Nicaraguan Diaspora humanitarianism since the 2018 Political Crisis
The Nicaraguan political crisis began on the 18th of April 2018 when the government announced controversial pension and social security reforms. The protests were initially only confronting the government on this issue, but this soon developed into a broader protest against the Nicaraguan Government.
The resulting government crackdown, police violence, political repression and human rights violations have led to more than 100,000 people flee Nicaragua since 2018. As of August 2020, there was an estimated 81,000 Nicaraguan refugees in Costa, with other principal destinations being the USA, El Salvador, Honduras, Guatemala and Spain. This follows migratory destinations previous generations of Nicaraguans have fled to during the Sandinista Revolution and Contra War.

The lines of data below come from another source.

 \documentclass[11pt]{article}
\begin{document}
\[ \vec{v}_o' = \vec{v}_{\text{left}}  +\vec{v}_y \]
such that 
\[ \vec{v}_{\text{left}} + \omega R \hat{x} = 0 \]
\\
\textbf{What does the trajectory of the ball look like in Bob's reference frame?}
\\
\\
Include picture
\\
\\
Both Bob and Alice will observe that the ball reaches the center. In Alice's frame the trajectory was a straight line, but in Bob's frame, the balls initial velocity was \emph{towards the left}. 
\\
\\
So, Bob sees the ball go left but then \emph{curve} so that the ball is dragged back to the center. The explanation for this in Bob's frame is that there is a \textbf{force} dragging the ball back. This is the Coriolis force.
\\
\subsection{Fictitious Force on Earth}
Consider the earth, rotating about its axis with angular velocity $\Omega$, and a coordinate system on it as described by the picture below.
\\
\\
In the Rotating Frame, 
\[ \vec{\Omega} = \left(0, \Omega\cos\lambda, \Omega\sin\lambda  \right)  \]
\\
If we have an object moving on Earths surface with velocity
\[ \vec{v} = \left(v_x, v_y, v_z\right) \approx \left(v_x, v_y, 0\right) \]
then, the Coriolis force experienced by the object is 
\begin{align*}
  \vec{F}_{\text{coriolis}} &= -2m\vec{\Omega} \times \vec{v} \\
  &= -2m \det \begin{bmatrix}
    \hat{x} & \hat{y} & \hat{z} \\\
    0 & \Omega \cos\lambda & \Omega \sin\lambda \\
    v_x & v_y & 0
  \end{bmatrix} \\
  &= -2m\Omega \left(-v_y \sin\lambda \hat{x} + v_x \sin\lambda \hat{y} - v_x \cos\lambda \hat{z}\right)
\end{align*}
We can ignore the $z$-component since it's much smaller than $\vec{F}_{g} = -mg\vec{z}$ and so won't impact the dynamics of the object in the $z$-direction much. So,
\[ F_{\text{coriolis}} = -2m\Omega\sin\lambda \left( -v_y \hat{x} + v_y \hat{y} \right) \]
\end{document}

The political crisis has deepened with the economy contracting by -5.9% in 2020, Hurricane Eta and Iota devastating parts of the country and the ongoing response to the Covid-19 Pandemic.
The last 3 years since April 2018, have seen current and previous waves of the Nicaraguan Diaspora galvanised to participate in humanitarian action. In Shabaka’s recent (2021) research for the EU Global Diaspora Facility, all Nicaraguan participants interviewed identified the political crisis of 2018 as a catalyst for their increased involvement in humanitarian action. This has come at a huge personal cost to many as they have been deemed “persona non grata” by the government which has actively legislated against diaspora organisations and individuals.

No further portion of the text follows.